と、前置きはこれくらいにして、そろそろ本題に入ろう。
その少年は、いつからか病理に繋がれていた。私が会った時にはもう手遅れなくらいにね、いや、本当に病気だったわけではないよ、ただの比喩だ。彼は本当に、鎖に繋がれていたのさ。しかしそれを苦にしている様子はなかった。それどころか、私に笑いかけるなんてことまでしたのだからね。
私は聞いたよ。
「辛くないのかい、君」
彼は答えた、
「いいえ、辛くはありません、体の自由が無いだけで」
「誰が君をここに繋いだんだい」
「僕を愛する一人の人間が」
「そうか、その人間は君の心の自由は奪えなかった、いや、奪わなかったのかな」
彼は、わからない、と言うように首を横に振った。彼を繋いだ人間は、もうこの場所にはいないようだった。ただ、彼の肉体に食い込むことはない鎖を見て、愛が歪んでこそいたが、優しい人物だったのだろうと思った。
「君は美しいね」
それは素直な感想だった。鎖に縛られ、移ろうことのない彼の肉体は傷一つなく、均整のとれた造形は誰をも魅了する。賛辞の言葉だったのだけれど、彼は首を振って否定の意を示した。

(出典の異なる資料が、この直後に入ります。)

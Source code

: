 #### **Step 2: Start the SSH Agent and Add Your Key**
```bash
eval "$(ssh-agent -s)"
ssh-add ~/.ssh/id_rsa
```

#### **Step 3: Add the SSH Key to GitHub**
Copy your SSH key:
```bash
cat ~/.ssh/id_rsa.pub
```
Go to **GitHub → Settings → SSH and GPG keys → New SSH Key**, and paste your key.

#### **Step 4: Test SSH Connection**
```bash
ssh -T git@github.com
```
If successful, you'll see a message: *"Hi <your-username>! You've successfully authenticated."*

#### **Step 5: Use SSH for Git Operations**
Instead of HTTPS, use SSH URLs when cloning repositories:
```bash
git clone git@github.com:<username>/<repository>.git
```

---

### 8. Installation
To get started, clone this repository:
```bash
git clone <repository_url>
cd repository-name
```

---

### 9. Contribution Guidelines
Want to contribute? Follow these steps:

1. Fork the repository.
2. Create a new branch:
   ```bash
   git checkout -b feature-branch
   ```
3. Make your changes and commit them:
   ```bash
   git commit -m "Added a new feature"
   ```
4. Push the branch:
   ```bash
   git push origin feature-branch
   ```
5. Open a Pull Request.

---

「人間は、僕の心を縛らなかった、果たして僕の心は、美しいまま変わらずにいられたでしょうか」
「私にはそれを肯定できないが、さっき君を美しいと言ったのは、客観的事実だけれど、私にはそれしか語れない、君の内面のことはわからないんだ」
君とは初対面だからね、と私は付け加えた。
「私には君の鎖を断ち切ることは出来ない、傍観者だからね、君は自由になるのを待つがいい、きっと相応しい人が現れるだろうから」
立ち上がると、彼は悲しそうな顔をした。彼をここに縛り付けた人間はひどい奴だったんだろうか、私には知る術は無い。だって、彼の傍らにある白骨死体は何も語ってくれないものね。
さ、これで話は終わりだ、え、その少年はどうなったのかだって、知らないよ、ただ、彼によく似た少年が、可愛らしい女の子に連れられて町を歩いているのは見たけどね。きっと別人さ、あんな希望に満ちた顔、私は見たことなかったもの。